Car culture is like this: You buy a car. It will last a few good years. It will take a few good years to pay off. And if you're still driving it ten or more years later, you can still get parts. And if you're still driving it twenty years later, you can still get parts. If it's in good shape, you can sell it for a decent amount. Old cars can be and are cool.
Computer culture is like this: You buy a computer. You own it for two years. At that time, the chip company has put out procs that are twice as fast, disc companies are making hard drives that may have as much as 10 times the storage. The video card industry might've gone to the next connector format, forcing replacement for your monitor. The hard drive industry might've gone to the next connector format, forcing replacement of your drives. Old computers are considered trash by all but the most geeky.
The big question is, how do you meld these cultures?
The questions, also big but ultimately smaller than and subsets of the above question, are as follows:
- How long until there's statutes against using AIM and the like while driving?
- People take time to customize their user environments, especially with computers. How do you set your car up for different users?
- People break into cars and take stereos all the time. How will in-car computers be made theftproof?

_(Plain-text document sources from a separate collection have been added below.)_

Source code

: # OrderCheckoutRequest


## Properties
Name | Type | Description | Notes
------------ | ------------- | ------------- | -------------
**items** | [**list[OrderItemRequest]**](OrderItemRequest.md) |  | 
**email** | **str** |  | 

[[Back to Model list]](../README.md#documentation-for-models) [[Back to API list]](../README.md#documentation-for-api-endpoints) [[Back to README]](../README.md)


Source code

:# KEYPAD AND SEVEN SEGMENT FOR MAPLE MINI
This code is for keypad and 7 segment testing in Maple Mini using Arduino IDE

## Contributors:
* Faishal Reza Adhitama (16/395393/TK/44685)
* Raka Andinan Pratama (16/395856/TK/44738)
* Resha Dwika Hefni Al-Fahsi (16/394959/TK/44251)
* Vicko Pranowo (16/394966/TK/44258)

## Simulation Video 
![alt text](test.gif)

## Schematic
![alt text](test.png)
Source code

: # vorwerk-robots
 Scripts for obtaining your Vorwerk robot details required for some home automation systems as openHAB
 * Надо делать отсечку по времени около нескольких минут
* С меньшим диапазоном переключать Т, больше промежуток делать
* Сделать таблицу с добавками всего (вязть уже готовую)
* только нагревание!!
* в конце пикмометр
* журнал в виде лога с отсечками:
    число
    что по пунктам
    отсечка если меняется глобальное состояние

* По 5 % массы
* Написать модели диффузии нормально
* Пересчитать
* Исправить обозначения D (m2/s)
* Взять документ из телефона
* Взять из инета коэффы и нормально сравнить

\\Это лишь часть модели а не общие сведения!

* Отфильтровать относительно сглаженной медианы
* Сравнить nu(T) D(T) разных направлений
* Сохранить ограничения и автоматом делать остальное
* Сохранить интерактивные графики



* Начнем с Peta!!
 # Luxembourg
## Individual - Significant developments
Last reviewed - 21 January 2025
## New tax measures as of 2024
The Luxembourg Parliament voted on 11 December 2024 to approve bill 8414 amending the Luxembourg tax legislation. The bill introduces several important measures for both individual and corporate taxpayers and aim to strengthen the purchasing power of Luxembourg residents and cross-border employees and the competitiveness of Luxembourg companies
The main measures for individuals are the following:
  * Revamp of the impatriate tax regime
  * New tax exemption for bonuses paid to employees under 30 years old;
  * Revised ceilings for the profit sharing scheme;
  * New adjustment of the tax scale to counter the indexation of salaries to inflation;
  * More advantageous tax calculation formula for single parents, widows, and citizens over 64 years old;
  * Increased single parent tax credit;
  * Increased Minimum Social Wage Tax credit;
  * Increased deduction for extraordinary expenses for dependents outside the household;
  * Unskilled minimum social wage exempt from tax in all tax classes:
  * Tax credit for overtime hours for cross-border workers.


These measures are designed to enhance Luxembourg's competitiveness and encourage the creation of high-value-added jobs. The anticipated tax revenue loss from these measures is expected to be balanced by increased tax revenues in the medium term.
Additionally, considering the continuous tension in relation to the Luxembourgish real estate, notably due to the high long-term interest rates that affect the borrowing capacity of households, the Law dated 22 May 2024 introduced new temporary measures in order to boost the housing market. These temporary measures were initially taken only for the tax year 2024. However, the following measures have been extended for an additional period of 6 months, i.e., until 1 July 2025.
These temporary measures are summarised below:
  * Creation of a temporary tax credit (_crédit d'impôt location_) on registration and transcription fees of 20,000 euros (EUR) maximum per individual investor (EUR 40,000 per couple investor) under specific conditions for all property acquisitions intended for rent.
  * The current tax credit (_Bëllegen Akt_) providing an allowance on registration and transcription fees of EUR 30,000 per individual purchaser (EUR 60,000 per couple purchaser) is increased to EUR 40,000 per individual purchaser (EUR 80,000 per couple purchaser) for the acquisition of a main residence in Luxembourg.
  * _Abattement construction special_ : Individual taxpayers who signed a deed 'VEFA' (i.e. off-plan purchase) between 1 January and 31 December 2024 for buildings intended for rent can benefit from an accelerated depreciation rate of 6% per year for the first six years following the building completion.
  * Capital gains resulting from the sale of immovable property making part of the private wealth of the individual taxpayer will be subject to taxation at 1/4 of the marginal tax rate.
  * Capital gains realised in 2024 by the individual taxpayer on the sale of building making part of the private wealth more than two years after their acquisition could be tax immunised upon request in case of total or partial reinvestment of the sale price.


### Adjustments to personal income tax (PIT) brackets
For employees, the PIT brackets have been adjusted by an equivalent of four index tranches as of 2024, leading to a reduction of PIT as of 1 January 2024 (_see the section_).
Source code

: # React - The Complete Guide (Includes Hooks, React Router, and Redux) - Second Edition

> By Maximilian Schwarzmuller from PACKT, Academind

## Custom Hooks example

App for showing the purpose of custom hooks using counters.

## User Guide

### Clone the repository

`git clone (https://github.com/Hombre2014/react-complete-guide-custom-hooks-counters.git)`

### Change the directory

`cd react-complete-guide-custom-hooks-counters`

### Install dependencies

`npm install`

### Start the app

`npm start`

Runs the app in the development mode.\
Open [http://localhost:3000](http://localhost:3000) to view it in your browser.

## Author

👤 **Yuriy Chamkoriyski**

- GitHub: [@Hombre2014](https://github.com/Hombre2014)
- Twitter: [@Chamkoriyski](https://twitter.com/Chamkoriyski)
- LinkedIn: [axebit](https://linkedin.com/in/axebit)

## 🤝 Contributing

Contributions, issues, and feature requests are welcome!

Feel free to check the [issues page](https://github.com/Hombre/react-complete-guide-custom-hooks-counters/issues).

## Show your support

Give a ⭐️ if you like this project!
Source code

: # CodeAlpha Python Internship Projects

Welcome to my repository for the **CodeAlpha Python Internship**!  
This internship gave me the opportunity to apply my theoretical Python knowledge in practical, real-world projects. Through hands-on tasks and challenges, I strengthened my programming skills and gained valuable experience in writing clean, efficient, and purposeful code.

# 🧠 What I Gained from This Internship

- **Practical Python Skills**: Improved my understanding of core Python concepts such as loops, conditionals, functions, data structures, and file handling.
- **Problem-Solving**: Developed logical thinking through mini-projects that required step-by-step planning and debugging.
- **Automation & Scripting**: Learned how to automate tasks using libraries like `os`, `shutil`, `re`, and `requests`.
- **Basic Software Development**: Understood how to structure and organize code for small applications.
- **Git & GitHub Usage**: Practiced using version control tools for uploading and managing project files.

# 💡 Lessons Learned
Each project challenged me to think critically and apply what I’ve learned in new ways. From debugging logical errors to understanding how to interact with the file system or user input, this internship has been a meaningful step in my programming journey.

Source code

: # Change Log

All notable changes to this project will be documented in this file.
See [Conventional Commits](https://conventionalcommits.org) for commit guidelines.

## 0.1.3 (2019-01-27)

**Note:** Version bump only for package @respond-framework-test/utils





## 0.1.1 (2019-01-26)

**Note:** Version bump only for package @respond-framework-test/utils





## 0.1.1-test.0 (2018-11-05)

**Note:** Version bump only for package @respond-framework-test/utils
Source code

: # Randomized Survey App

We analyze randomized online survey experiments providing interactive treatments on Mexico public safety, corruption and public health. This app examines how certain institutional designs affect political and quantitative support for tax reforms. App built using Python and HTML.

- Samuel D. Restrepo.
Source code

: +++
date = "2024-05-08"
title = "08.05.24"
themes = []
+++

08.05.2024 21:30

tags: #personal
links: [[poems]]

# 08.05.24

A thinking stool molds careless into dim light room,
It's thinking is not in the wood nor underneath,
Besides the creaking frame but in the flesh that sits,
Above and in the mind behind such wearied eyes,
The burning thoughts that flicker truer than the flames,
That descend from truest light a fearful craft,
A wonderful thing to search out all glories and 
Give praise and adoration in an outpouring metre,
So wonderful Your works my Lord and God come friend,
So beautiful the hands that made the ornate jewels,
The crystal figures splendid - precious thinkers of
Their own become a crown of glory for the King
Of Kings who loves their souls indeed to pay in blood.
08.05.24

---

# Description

- Your car speaks Bluetooth, so your gadgets can talk to it and do what you want them to do. Then tech changes, and the next revision of the Bluetooth protocol comes out, and your new gadgets change but your car doesn't. What happens then? Is a networking card upgrade a warranty issue?
Ultimately, car computing is going to be a sub-industry or parallel industry to the car stereo industry. This is going to be an interesting thing, as it goes, but it does miss half the story. The other half of the story is computing about your car. You can read engine data via OBD II, which is built into all cars built since 1998. (I think...) What can you get from OBD II data? Honestly, I have little clue. The guys at AutoZone who plug in to read your check engine light, he uses a gadget that talks this protocol. But it isn't and shouldn't be limited to that.
Because I'm not (yet) really sure what's all there and why you'd want to know. Drivers get speed, tach, engine heat, and a few more, plus some warning lights. Do you really need pre- and post-converter oxygen sensors? If your car needs to pass an emissions test, sure. But there are a few point I could see hacking, even before I begin to study the essentials of internal combustion.
I am sure that my car is lying to me. I drive 130 miles a day, 65 there and back, to go to work. I fill up the tank on the first day, it's still reading full when I get to work, about 90% when I get back, 60% when I get to work again, then 40% when I get back home. This is not linear. Therefore, this is not accurate. My GPS says I'm at 53 when my speedometer says I'm at 55, which might just be a small tweak, but the gas gauge thing is enough to make me think.
Autotap is one place you can go to get the hardware and software you need. I know there's open source software to deal with this, but the hardware is the iffy point. But, assuming things go well with the initial pass on car computers, I'm sure that they'll have ODB II interfaces built in.
So that's reading the car information. What about writing?
Cars are computers, too. I had an ECU go bad on a car I used to drive. A 1988 Mercury Talon. 20 years ago, cars were computers. There's a market for people to swap out the ECUs of their cars. It's part of hot-rodding them today, and I don't have much more than the sketchiest idea of how it works. But, while I'm pretty sure it'll void my warranty, I still want to know how that works, because that's where car computing becomes interesting.